Tout le monde a en mémoire, toujours vive, la mobilisation de 2006 contre le Contrat Première Embauche de Dominique de Villepin.
Comme si la puissance d’un mouvement de contestation se mesurait à sa capacité à toucher les plus jeunes. Le soutien de la jeunesse comme gage de crédibilité.
Place de la République, l’organisation est millimétrée. Chaque université, syndicat, a son carré, et le gros des manifestants semble appartenir à telle ou telle organisation. À première vue, pas de soulèvement populaire. Ceux qui sont dans la rue ont visiblement l’habitude d’y être. Les ballons de la CGT, de Lutte Ouvrière mangent le ciel déjà un peu couvert. Tout le monde a son autocollant. Il y a du monde, et le concours de pancartes atteint de beaux sommets. Quelques slogans versent dans le sexisme crasse.
Parsemés dans la foule, des plus petits cortèges, menés par des professeurs ou des étudiants plus âgés, concentrent certains élèves de lycées d’Île-de-France. La rengaine veut que les lycéens sortent dans la rue avant tout pour louper les cours. Pas si sûr. Parmi eux, Rose, 15 ans, étudie au lycée Hélène Boucher, à Paris. Son constat est sans appel.

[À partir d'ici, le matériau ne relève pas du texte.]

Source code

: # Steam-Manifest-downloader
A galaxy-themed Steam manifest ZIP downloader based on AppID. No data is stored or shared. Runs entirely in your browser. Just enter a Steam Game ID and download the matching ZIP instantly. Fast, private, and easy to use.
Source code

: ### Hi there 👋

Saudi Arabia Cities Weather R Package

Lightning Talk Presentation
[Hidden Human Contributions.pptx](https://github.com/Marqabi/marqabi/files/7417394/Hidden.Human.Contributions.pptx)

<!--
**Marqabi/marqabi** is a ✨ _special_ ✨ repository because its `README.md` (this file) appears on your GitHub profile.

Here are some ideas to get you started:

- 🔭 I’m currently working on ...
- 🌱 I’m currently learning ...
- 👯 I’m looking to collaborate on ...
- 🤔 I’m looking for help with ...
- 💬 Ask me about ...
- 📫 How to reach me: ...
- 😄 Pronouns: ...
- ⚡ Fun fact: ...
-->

“Je suis consciente qu’il peut y avoir de la manipulation derrière, mais autant dire non maintenant pour ne pas le regretter après” Rose, 15 ans, lycéenne à Paris.
Jeanne, son amie, acquiesce vivement. Le groupe de lycéens est alpagué par leur encadrant, il doit avancer. Rose explique sa mobilisation en marchant : elle a lu des tracts, mais essaie de ne “pas trop croire à tout”. Elle se politise par ses “discussions avec les adultes”. “Je m’intéresse beaucoup à la politique, et pour moi aujourd’hui c’est une vraie première action” explique la lycéenne. Si elle ne s’estime pas forcément encore assez “renseignée” elle conclut sincèrement : “Ça fait du bien de dire non de temps en temps”.

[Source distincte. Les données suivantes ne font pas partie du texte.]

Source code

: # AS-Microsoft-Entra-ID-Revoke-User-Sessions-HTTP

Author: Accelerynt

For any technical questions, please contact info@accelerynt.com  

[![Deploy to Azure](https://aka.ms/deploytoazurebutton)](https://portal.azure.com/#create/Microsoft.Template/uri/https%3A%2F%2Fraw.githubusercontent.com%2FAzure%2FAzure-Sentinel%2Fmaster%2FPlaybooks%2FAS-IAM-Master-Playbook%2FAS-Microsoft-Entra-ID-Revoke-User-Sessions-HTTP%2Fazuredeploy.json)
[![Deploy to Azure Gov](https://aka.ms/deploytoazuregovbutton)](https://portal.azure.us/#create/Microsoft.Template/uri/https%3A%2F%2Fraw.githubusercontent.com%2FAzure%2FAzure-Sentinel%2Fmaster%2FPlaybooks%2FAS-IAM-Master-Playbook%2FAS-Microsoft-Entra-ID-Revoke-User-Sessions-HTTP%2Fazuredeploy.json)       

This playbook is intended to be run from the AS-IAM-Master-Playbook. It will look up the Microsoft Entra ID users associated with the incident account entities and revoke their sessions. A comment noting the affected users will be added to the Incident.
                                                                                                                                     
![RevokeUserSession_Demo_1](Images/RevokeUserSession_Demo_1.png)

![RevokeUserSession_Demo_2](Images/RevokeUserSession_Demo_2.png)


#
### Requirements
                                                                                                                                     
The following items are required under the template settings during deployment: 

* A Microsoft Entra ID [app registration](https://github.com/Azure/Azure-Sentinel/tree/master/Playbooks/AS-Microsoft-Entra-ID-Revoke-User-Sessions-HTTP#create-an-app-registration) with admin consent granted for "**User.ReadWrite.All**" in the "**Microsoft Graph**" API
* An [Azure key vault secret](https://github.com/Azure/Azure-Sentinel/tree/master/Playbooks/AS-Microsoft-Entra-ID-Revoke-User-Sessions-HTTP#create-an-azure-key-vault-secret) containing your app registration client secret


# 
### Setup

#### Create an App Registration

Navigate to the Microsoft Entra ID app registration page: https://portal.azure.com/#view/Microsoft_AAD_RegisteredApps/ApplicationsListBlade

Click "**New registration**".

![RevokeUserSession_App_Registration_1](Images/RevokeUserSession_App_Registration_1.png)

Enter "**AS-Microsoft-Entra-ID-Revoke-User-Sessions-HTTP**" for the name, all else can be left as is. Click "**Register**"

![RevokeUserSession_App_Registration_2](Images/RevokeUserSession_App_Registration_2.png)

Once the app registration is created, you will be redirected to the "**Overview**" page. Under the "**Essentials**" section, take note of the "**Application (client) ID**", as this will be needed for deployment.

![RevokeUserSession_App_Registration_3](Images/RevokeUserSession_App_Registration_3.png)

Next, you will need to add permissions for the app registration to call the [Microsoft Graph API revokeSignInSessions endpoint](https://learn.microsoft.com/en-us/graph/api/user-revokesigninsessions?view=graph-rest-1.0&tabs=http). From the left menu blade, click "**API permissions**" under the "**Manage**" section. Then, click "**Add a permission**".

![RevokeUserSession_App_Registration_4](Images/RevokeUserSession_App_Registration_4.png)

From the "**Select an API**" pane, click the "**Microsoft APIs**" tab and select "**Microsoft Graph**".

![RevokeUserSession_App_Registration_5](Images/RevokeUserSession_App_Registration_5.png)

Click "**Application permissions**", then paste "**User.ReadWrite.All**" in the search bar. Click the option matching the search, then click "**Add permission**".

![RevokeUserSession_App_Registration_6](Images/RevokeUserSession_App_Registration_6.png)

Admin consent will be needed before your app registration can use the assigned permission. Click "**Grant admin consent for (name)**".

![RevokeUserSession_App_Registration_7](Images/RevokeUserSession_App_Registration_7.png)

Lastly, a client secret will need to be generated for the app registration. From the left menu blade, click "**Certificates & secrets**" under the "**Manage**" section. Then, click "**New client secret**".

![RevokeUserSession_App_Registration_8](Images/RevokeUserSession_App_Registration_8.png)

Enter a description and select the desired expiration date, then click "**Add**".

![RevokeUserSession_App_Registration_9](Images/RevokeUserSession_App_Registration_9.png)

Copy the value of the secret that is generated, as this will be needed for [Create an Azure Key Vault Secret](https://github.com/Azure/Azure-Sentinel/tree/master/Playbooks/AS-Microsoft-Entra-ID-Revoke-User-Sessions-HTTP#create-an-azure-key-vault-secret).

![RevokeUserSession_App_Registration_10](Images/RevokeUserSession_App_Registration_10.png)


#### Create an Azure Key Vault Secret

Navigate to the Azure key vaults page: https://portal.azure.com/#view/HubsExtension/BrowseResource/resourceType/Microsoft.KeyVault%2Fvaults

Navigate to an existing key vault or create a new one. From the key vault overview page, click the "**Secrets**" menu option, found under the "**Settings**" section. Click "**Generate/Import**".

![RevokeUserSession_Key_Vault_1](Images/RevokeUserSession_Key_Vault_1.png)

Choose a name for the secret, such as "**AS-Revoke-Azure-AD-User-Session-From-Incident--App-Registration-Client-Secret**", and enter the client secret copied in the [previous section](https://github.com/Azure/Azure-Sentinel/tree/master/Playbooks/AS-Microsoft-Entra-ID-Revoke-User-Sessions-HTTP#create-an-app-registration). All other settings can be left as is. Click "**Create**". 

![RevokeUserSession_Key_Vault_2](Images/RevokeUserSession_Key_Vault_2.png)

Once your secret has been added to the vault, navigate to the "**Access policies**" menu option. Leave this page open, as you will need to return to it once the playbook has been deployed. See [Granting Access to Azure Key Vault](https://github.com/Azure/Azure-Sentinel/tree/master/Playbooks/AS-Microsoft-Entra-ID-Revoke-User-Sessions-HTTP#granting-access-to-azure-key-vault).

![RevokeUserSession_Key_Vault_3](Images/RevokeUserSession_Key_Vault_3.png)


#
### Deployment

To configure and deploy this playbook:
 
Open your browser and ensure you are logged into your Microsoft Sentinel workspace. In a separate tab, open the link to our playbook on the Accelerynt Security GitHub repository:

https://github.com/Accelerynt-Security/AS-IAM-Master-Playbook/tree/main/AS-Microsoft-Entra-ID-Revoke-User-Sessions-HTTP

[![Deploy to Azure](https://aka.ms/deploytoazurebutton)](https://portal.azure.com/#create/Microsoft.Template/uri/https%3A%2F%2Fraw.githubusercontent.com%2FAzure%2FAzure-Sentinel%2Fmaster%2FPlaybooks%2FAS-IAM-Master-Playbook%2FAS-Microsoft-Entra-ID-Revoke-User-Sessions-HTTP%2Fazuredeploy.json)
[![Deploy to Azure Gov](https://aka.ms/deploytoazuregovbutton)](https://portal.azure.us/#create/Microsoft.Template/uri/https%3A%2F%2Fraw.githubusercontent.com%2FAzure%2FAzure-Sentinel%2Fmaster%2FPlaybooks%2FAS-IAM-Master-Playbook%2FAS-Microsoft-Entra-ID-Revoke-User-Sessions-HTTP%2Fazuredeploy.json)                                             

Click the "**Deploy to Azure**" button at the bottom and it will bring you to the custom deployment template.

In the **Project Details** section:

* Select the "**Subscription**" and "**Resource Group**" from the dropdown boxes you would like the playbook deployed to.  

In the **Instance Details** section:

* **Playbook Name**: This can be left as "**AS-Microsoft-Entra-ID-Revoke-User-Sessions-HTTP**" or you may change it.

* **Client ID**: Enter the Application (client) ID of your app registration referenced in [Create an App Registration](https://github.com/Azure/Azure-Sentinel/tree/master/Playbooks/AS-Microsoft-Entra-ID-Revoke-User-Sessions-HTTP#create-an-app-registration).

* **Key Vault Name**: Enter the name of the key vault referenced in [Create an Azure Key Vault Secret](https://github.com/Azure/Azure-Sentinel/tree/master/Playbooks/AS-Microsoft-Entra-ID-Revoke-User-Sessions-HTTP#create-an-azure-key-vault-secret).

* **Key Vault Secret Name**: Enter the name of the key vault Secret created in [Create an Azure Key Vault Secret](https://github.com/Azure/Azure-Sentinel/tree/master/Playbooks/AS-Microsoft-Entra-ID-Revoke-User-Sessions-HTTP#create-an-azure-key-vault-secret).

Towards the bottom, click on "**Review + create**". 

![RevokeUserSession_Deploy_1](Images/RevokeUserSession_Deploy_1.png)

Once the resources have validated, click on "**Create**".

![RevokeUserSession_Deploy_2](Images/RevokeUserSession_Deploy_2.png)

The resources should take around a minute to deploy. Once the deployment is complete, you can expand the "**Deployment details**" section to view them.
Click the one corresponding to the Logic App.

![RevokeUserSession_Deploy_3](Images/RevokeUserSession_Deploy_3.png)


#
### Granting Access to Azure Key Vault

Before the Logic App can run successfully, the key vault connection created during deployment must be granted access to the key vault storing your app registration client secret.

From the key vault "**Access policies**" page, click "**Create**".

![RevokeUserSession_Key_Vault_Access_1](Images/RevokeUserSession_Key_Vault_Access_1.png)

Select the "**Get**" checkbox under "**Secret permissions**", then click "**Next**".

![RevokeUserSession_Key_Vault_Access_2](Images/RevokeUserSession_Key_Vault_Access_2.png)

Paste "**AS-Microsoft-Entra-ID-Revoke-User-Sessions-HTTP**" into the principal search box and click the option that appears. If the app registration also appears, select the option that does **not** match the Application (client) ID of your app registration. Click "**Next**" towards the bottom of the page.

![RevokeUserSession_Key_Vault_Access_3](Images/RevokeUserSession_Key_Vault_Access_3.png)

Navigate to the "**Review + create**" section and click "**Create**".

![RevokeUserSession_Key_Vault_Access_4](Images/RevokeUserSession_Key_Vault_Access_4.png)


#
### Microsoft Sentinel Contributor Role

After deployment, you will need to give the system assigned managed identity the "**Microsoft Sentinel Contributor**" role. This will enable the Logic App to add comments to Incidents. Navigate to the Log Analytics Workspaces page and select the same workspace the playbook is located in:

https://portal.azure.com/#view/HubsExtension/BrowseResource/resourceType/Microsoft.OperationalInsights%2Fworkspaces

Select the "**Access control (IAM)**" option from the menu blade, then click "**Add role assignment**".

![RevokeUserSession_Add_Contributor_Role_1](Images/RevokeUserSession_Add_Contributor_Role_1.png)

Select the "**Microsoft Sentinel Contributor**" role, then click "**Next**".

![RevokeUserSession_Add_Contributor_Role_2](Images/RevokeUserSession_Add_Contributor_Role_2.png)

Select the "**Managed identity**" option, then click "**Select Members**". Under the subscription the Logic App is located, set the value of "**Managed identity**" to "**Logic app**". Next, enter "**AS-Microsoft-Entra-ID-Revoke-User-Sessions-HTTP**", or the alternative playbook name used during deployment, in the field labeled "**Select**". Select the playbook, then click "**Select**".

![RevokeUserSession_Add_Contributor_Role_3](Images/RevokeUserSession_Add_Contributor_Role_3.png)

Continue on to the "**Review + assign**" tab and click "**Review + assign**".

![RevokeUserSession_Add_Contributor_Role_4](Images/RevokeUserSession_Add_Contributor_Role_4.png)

Les lycéens d’Hélène Boucher pendant la manifestation du 9 mars.
Les profils des lycéens présents lors du rassemblement sont divers. Il y a ceux comme Rose ou encore Anton, 16 ans, du lycée André Boulloche à Livry Gargan, qui n’ont pas d’engagement politique mais tiennent à signifier leur colère. Le jeune homme hausse les épaules : “ce genre de mobilisation peut effectivement être un réveil politique pour moi, comme pas du tout…”. Il y a aussi ces deux jeunes filles qui sautillent au rythme d’un slogan pour le moins unique : “Khomri ! Khomri ! On veut des filtres !”. Et puis il y a ceux qui sont déjà des habitués des combats, les jeunes vétérans. Plus engagés et depuis plus longtemps, comme la camarade d’Anton, Lilissa, 17 ans.

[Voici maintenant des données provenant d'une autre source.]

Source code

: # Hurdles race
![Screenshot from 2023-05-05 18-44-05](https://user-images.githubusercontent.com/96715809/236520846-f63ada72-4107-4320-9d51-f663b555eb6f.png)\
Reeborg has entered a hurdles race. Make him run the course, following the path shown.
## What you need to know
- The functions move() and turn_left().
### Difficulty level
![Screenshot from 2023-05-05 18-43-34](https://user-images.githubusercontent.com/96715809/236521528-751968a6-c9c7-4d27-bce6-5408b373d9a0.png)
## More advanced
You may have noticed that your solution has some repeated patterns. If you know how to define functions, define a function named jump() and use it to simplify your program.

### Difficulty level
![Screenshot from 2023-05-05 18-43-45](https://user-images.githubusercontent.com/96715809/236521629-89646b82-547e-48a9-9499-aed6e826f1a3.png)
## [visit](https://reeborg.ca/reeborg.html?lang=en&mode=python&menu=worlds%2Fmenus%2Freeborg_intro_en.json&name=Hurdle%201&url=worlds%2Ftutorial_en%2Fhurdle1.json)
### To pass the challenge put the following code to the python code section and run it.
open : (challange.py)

“On espère surtout que dans 10 ans, on n’aura plus à manifester” Lillisa, 17 ans, lycéenne à Livry-Gargan.
Il y a 10 ans, c’était le CPE, la colère jeune, et un début en politique pour certains. Lillissa cite l’adjoint au maire d’Anne Hidalgo, Bruno Julliard, sous le feux des projecteurs à l’époque. Elle même est encartée au NPA, et c’est loin d’être la première action à laquelle elle participe. “On essaie de ne pas se poser la question de la récupération politique, on a un message à faire passer, contre la précarité !” tonne-t-elle. La rue maintenant, pour ne pas y être dans 30 ans, comme le crie une affiche de l’UNEF, un peu plus loin.
Le cortège se met lentement en marche vers la place de la Nation vers 15h. Les étudiants, de Paris 8 et Paris 1, et plusieurs groupes de lycéens sont bien présents en tête. Sur la pancartes, la jeunesse fait beaucoup de choses, elle “emmerde la loi travail”, elle veut “rêver”, est “en colère”, et refuse d’être de “la chair à patron”. Les adolescents sont peut-être ici parce qu’on leur a indiqué comment y arriver. Mais le fait est qu’ils sont bien là. L’essentiel est d’être dehors aujourd’hui, dire non quitte à dire quelque chose, puisqu’on le leur demande. Pour le reste c’est comme pour tout : l’avenir le dira.